▸ **Information provided**:
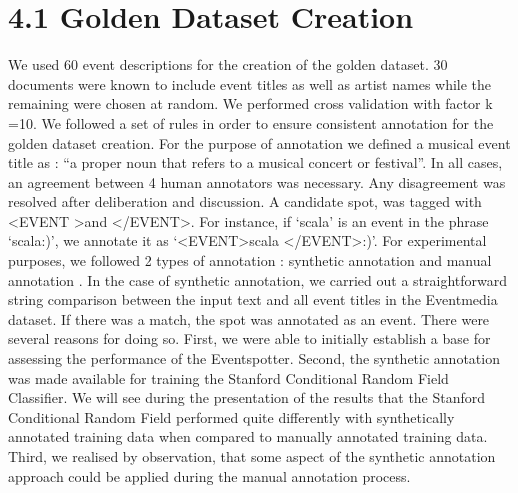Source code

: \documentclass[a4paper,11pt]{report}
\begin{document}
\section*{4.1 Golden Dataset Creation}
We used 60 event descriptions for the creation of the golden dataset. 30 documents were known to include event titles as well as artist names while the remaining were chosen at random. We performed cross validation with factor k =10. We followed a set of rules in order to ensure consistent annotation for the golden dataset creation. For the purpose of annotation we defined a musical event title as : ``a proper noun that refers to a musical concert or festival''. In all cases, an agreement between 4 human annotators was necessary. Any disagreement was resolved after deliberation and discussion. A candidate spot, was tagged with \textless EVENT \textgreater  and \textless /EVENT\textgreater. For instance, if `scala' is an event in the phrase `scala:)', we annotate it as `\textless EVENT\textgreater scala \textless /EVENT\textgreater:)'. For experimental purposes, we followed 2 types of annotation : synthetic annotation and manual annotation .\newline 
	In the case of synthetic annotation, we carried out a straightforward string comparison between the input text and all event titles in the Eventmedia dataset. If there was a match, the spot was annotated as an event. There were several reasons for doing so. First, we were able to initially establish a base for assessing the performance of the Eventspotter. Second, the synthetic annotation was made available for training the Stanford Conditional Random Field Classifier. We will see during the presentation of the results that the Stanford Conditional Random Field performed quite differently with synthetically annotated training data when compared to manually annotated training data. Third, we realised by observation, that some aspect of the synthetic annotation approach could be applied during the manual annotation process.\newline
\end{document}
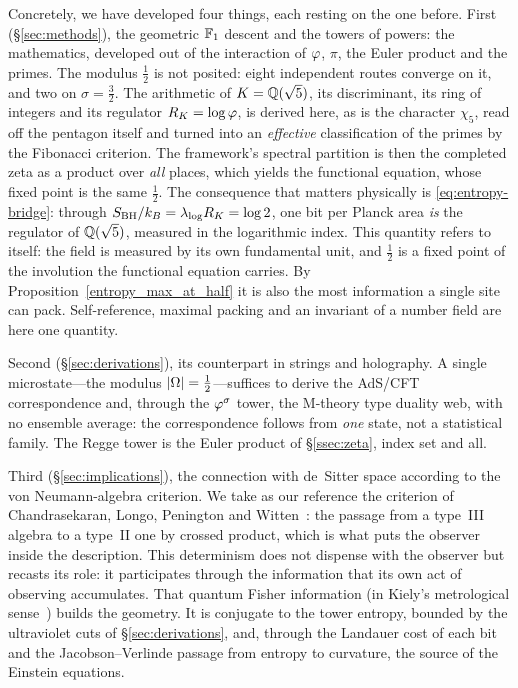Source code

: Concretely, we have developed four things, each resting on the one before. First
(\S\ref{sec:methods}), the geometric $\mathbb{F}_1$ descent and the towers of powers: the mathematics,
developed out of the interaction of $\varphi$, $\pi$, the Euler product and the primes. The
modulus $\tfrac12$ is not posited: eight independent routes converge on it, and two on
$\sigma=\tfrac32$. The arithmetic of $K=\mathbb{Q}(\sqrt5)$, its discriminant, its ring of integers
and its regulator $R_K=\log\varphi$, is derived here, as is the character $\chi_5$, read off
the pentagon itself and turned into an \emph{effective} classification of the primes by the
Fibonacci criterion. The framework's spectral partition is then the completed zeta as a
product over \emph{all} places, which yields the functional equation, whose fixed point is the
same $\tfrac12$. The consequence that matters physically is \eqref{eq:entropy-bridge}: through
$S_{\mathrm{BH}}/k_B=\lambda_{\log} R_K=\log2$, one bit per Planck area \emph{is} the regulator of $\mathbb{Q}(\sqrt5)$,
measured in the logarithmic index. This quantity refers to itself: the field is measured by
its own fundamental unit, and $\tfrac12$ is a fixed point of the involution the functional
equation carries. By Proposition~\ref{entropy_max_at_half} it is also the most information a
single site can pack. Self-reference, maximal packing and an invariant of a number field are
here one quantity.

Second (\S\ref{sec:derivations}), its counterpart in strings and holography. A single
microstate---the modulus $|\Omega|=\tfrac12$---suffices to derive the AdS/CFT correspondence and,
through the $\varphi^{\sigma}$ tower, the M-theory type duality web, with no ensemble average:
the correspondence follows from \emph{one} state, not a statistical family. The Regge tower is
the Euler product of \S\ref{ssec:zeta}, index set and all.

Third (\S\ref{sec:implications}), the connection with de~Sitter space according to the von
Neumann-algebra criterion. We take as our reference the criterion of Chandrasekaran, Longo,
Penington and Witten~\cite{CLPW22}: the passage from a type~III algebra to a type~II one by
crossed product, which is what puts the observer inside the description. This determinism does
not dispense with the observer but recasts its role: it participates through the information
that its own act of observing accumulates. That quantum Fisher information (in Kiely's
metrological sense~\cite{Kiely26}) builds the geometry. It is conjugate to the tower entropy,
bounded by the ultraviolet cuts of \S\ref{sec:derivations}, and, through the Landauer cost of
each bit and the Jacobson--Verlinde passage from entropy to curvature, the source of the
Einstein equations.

▸ **What you will do**:
All lines in the listing above from the line containing "ring of integers" to the line containing "according to the von", inclusive, should be retyped exactly; no other lines should appear.

▸ **Solution to this exercise**:
$\sigma=\tfrac32$. The arithmetic of $K=\mathbb{Q}(\sqrt5)$, its discriminant, its ring of integers
and its regulator $R_K=\log\varphi$, is derived here, as is the character $\chi_5$, read off
the pentagon itself and turned into an \emph{effective} classification of the primes by the
Fibonacci criterion. The framework's spectral partition is then the completed zeta as a
product over \emph{all} places, which yields the functional equation, whose fixed point is the
same $\tfrac12$. The consequence that matters physically is \eqref{eq:entropy-bridge}: through
$S_{\mathrm{BH}}/k_B=\lambda_{\log} R_K=\log2$, one bit per Planck area \emph{is} the regulator of $\mathbb{Q}(\sqrt5)$,
measured in the logarithmic index. This quantity refers to itself: the field is measured by
its own fundamental unit, and $\tfrac12$ is a fixed point of the involution the functional
equation carries. By Proposition~\ref{entropy_max_at_half} it is also the most information a
single site can pack. Self-reference, maximal packing and an invariant of a number field are
here one quantity.

Second (\S\ref{sec:derivations}), its counterpart in strings and holography. A single
microstate---the modulus $|\Omega|=\tfrac12$---suffices to derive the AdS/CFT correspondence and,
through the $\varphi^{\sigma}$ tower, the M-theory type duality web, with no ensemble average:
the correspondence follows from \emph{one} state, not a statistical family. The Regge tower is
the Euler product of \S\ref{ssec:zeta}, index set and all.

Third (\S\ref{sec:implications}), the connection with de~Sitter space according to the von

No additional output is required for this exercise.